Vermont implemented a 92% tax against e-cigarettes Monday in an effort to reduce the popularity of vaping and curb youth use.
“We are trying to keep the tax across all nasty things the same,” Till said, reported CBS News. (RELATED: Vaping Crackdowns May Be Driving Up Smoking Rates)
In addition to leveraging a 92% tax, separate legislation in Vermont this session has also raised the age to purchase vape and tobacco products to 21. It also banned the purchase of these products “by mail or through a computer network, telephonic network, or other electronic network” like the internet unless shipped to a licensed dealer.
In 2018, the Food and Drug Administration released a statement declaring youth vaping an “epidemic of addiction.” Since then, many other states have passed laws similar to those seen most recently in Vermont.
Minnesota leverages the highest tax against e-cigarettes according to the Tax Foundation. Twelve states have also raised the age beyond 18 to purchase vaping products, counting the new rule in Vermont, according to the Public Health Law Center.

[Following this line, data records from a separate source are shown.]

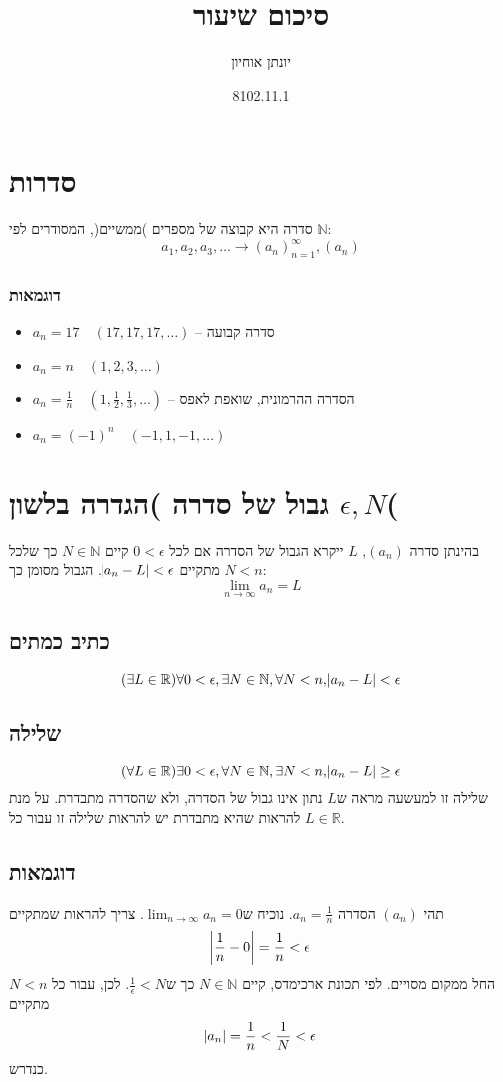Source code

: \documentclass[11pt, oneside]{article}
\title{סיכום שיעור}
\author{יונתן אוחיון}
\date{8102.11.1}
\newcommand{\opr}[1]{\xrightarrow[\text{#1}]{}}
\newcommand{\mR}{\mathbb{R}}
\newcommand{\mN}{\mathbb{N}}
\begin{document}
\maketitle

\section{סדרות}
סדרה היא קבוצה של מספרים )ממשיים(, המסודרים לפי $\mN$:
\[
a_1, a_2, a_3, \dots \opr{} (a_n)^\infty_{n = 1}, (a_n)
\]

\subsubsection{דוגמאות}
\begin{itemize}
\item $a_n = 17\quad(17, 17, 17, \dots)$ -- סדרה קבועה
\item $a_n = n\quad(1, 2, 3, \dots)$
\item $a_n = \frac{1}{n}\quad(1, \frac{1}{2}, \frac{1}{3}, \dots)$ -- הסדרה ההרמונית, שואפת לאפס
\item $a_n = (-1)^n\quad(-1, 1, -1, \dots)$
\end{itemize}

\section{גבול של סדרה )הגדרה בלשון $\epsilon, N$(}
בהינתן סדרה $(a_n)$, $L$ ייקרא הגבול של הסדרה אם לכל $0 < \epsilon$ קיים $N \in \mN$ כך שלכל $N < n$ מתקיים $\abs{a_n - L} < \epsilon$. הגבול מסומן כך:
\[
\lim_{n \to \infty} a_n = L
\]

\subsection{כתיב כמתים}
\[
(\exists L \in \mR) \forall 0 < \epsilon, \exists N \in \mN, \forall N < n, \abs{a_n - L} < \epsilon
\]

\subsection{שלילה}
\[
(\forall L \in \mR) \exists 0 < \epsilon, \forall N \in \mN, \exists N < n, \abs{a_n - L} \ge \epsilon
\]
שלילה זו למעשעה מראה ש$L$ נתון אינו גבול של הסדרה, ולא שהסדרה מתבדרת. על מנת להראות שהיא מתבדרת יש להראות שלילה זו עבור כל $L \in \mR$.
\subsection{דוגמאות}
תהי $(a_n)$ הסדרה $a_n = \frac{1}{n}$. נוכיח ש$\lim_{n \to \infty} a_n = 0$. צריך להראות שמתקיים
\[
\abs{\frac{1}{n} - 0} = \frac{1}{n} < \epsilon
\]
החל ממקום מסויים. לפי תכונת ארכימדס, קיים $N \in \mN$ כך ש$\frac{1}{\epsilon} < N$. לכן, עבור כל $N < n$ מתקיים
\[
\abs{a_n} = \frac{1}{n} < \frac{1}{N} < \epsilon
\]
כנדרש.
\end{document}

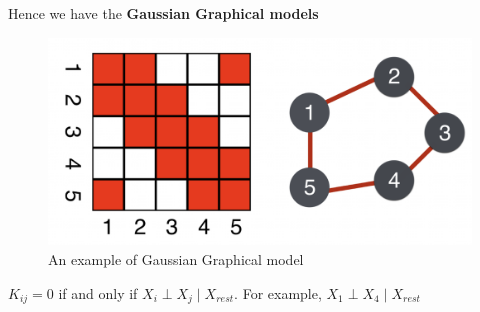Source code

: Hence we have the \textbf{Gaussian Graphical models}
\begin{figure}[H]
  \centering
  \includegraphics[width = .7\linewidth]{figures/section2/figure_2_7.png}
  \caption{An example of Gaussian Graphical model}
  \label{fig:ggm}
\end{figure}
$K_{ij}=0$ if and only if $X_i\perp X_j\mid X_{rest}$. For example, $X_1\perp X_4\mid X_{rest}$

“We strongly support responsible legislation, such as raising the minimum-purchasing age for tobacco products, including vapor products like JUUL, to 21 years of age,” major vape manufacturer JUUL said in a press release. “We will actively pursue Tobacco 21 laws by drafting legislation, funding advocacy campaigns, and engaging with lawmakers.”
States aren’t alone in their anti-vaping efforts. Some cities have taken action as well, such as San Fransisco which recently became the first city to outright ban the sale of e-cigarettes, according to CNN.